WHAT THE EXERCISE ASKS → Quote exactly and only this range of lines in the data below: the line that holds "- 자율과 책임, 사명감" to the line that holds "지금까지 소프트웨어 개발", both included.

Segment Start: GIVEN INFORMATION

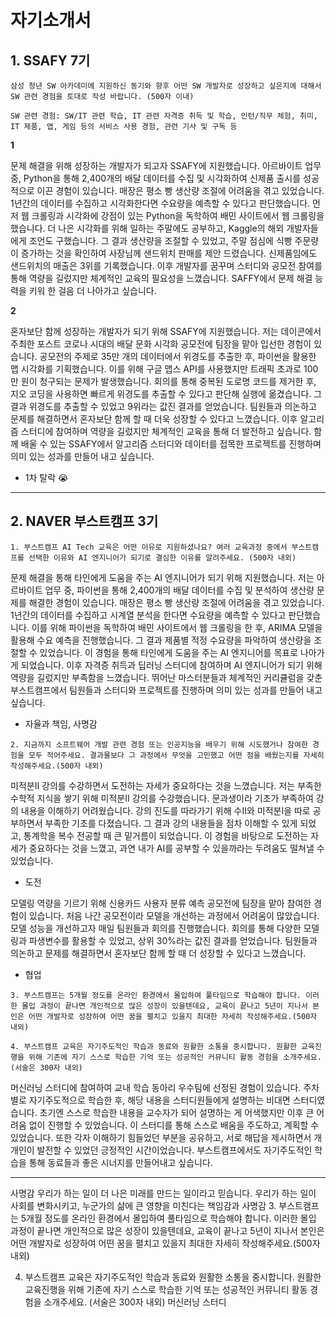 # 자기소개서


## 1. SSAFY 7기
``삼성 청년 SW 아카데미에 지원하신 동기와 향후 어떤 SW 개발자로 성장하고 싶은지에 대해서 SW 관련 경험을 토대로 작성 바랍니다. (500자 이내)``

``SW 관련 경험: SW/IT 관련 학습, IT 관련 자격증 취득 및 학습, 인턴/직무 체험, 취미, IT 제품, 앱, 게임 등의 서비스 사용 경험, 관련 기사 및 구독 등``

<b> 1 </b>

문제 해결을 위해 성장하는 개발자가 되고자 SSAFY에 지원했습니다. 아르바이트 업무 중, Python을 통해 2,400개의 배달 데이터를 수집 및 시각화하여 신제품 출시를 성공적으로 이끈 경험이 있습니다.
매장은 평소 빵 생산량 조절에 어려움을 겪고 있었습니다. 1년간의 데이터를 수집하고 시각화한다면 수요량을 예측할 수 있다고 판단했습니다. 먼저 웹 크롤링과 시각화에 강점이 있는 Python을 독학하여 배민 사이트에서 웹 크롤링을 했습니다. 더 나은 시각화를 위해 일하는 주말에도 공부하고, Kaggle의 해외 개발자들에게 조언도 구했습니다. 그 결과 생산량을 조절할 수 있었고, 주말 점심에 식빵 주문량이 증가하는 것을 확인하여 사장님께 샌드위치 판매를 제안 드렸습니다. 신제품임에도 샌드위치의 매출은 3위를 기록했습니다.
이후 개발자를 꿈꾸며 스터디와 공모전 참여를 통해 역량을 길렀지만 체계적인 교육의 필요성을 느꼈습니다. SAFFY에서 문제 해결 능력을 키워 한 걸음 더 나아가고 싶습니다.


<b> 2 </b>

혼자보단 함께 성장하는 개발자가 되기 위해 SSAFY에 지원했습니다. 저는 데이콘에서 주최한 포스트 코로나 시대의 배달 문화 시각화 공모전에 팀장을 맡아 입선한 경험이 있습니다.
공모전의 주제로 35만 개의 데이터에서 위경도를 추출한 후, 파이썬을 활용한 맵 시각화를 기획했습니다. 이를 위해 구글 맵스 API를 사용했지만 트래픽 초과로 100만 원이 청구되는 문제가 발생했습니다. 회의를 통해 중복된 도로명 코드를 제거한 후, 지오 코딩을 사용하면 빠르게 위경도를 추출할 수 있다고 판단해 실행에 옮겼습니다. 그 결과 위경도를 추출할 수 있었고 9위라는 값진 결과를 얻었습니다.
팀원들과 의논하고 문제를 해결하면서 혼자보단 함께 할 때 더욱 성장할 수 있다고 느꼈습니다. 이후 알고리즘 스터디에 참여하며 역량을 길렀지만 체계적인 교육을 통해 더 발전하고 싶습니다. 함께 배울 수 있는 SSAFY에서 알고리즘 스터디와 데이터를 접목한 프로젝트를 진행하며 의미 있는 성과를 만들어 내고 싶습니다.

- 1차 탈락 😭

---

## 2. NAVER 부스트캠프 3기

``1. 부스트캠프 AI Tech 교육은 어떤 이유로 지원하셨나요? 여러 교육과정 중에서 부스트캠프를 선택한 이유와 AI 엔지니어가 되기로 결심한 이유를 알려주세요. (500자 내외)``

문제 해결을 통해 타인에게 도움을 주는 AI 엔지니어가 되기 위해 지원했습니다. 저는 아르바이트 업무 중, 파이썬을 통해 2,400개의 배달 데이터를 수집 및 분석하여 생산량 문제를 해결한 경험이 있습니다.
매장은 평소 빵 생산량 조절에 어려움을 겪고 있었습니다. 1년간의 데이터를 수집하고 시계열 분석을 한다면 수요량을 예측할 수 있다고 판단했습니다. 이를 위해 파이썬을 독학하여 배민 사이트에서 웹 크롤링을 한 후, ARIMA 모델을 활용해 수요 예측을 진행했습니다. 그 결과 제품별 적정 수요량을 파악하여 생산량을 조절할 수 있었습니다.
 이 경험을 통해 타인에게 도움을 주는 AI 엔지니어를 목표로 나아가게 되었습니다. 이후 자격증 취득과 딥러닝 스터디에 참여하며 AI 엔지니어가 되기 위해 역량을 길렀지만 부족함을 느꼈습니다. 뛰어난 마스터분들과 체계적인 커리큘럼을 갖춘 부스트캠프에서 팀원들과 스터디와 프로젝트를 진행하며 의미 있는 성과를 만들어 내고 싶습니다. 
 
 - 자율과 책임, 사명감

``2. 지금까지 소프트웨어 개발 관련 경험 또는 인공지능을 배우기 위해 시도했거나 참여한 경험을 모두 적어주세요. 결과물보다 그 과정에서 무엇을 고민했고 어떤 점을 배웠는지를 자세히 작성해주세요.(500자 내외)``

미적분Ⅱ 강의를 수강하면서 도전하는 자세가 중요하다는 것을 느꼈습니다. 저는 부족한 수학적 지식을 쌓기 위해 미적분Ⅱ 강의를 수강했습니다. 문과생이라 기초가 부족하여 강의 내용을 이해하기 어려웠습니다. 강의 진도를 따라가기 위해 수Ⅱ와 미적분Ⅰ을 따로 공부하면서 부족한 기초를 다졌습니다. 그 결과 강의 내용들을 점차 이해할 수 있게 되었고, 통계학을 복수 전공할 때 큰 밑거름이 되었습니다. 이 경험을 바탕으로 도전하는 자세가 중요하다는 것을 느꼈고, 과연 내가 AI를 공부할 수 있을까라는 두려움도 떨쳐낼 수 있었습니다.
 - 도전

 모델링 역량을 기르기 위해 신용카드 사용자 분류 예측 공모전에 팀장을 맡아 참여한 경험이 있습니다. 처음 나간 공모전이라 모델을 개선하는 과정에서 어려움이 많았습니다. 모델 성능을 개선하고자 매일 팀원들과 회의를 진행했습니다. 회의를 통해 다양한 모델링과 파생변수를 활용할 수 있었고, 상위 30%라는 값진 결과를 얻었습니다. 팀원들과 의논하고 문제를 해결하면서 혼자보단 함께 할 때 더 성장할 수 있다고 느꼈습니다.
 - 협업

``3. 부스트캠프는 5개월 정도를 온라인 환경에서 몰입하여 풀타임으로 학습해야 합니다. 이러한 몰입 과정이 끝나면 개인적으로 많은 성장이 있을텐데요, 교육이 끝나고 5년이 지나서 본인은 어떤 개발자로 성장하여 어떤 꿈을 펼치고 있을지 최대한 자세히 작성해주세요.(500자 내외)``

``4. 부스트캠프 교육은 자기주도적인 학습과 동료와 원활한 소통을 중시합니다. 원활한 교육진행을 위해 기존에 자기 스스로 학습한 기억 또는 성공적인 커뮤니티 활동 경험을 소개주세요. (서술은 300자 내외)``

머신러닝 스터디에 참여하여 교내 학습 동아리 우수팀에 선정된 경험이 있습니다. 주차별로 자기주도적으로 학습한 후, 해당 내용을 스터디원들에게 설명하는 비대면 스터디였습니다. 초기엔 스스로 학습한 내용을 교수자가 되어 설명하는 게 어색했지만 이후 큰 어려움 없이 진행할 수 있었습니다. 이 스터디를 통해 스스로 배움을 주도하고, 계획할 수 있었습니다. 또한 각자 이해하기 힘들었던 부분을 공유하고, 서로 해답을 제시하면서 개개인이 발전할 수 있었던 긍정적인 시간이었습니다. 부스트캠프에서도 자기주도적인 학습을 통해 동료들과 좋은 시너지를 만들어내고 싶습니다.

---

사명감 우리가 하는 일이 더 나은 미래를 만드는 일이라고 믿습니다. 우리가 하는 일이 사회를 변화시키고, 누군가의 삶에 큰 영향을 미친다는 책임감과 사명감 
3. 부스트캠프는 5개월 정도를 온라인 환경에서 몰입하여 풀타임으로 학습해야 합니다. 이러한 몰입 과정이 끝나면 개인적으로 많은 성장이 있을텐데요, 교육이 끝나고 5년이 지나서 본인은 어떤 개발자로 성장하여 어떤 꿈을 펼치고 있을지 최대한 자세히 작성해주세요.(500자 내외)


4. 부스트캠프 교육은 자기주도적인 학습과 동료와 원활한 소통을 중시합니다. 원활한 교육진행을 위해 기존에 자기 스스로 학습한 기억 또는 성공적인 커뮤니티 활동 경험을 소개주세요. (서술은 300자 내외)
머신러닝 스터디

Segment End: GIVEN INFORMATION

RESPONSE TO THIS TASK →
 - 자율과 책임, 사명감

``2. 지금까지 소프트웨어 개발 관련 경험 또는 인공지능을 배우기 위해 시도했거나 참여한 경험을 모두 적어주세요. 결과물보다 그 과정에서 무엇을 고민했고 어떤 점을 배웠는지를 자세히 작성해주세요.(500자 내외)``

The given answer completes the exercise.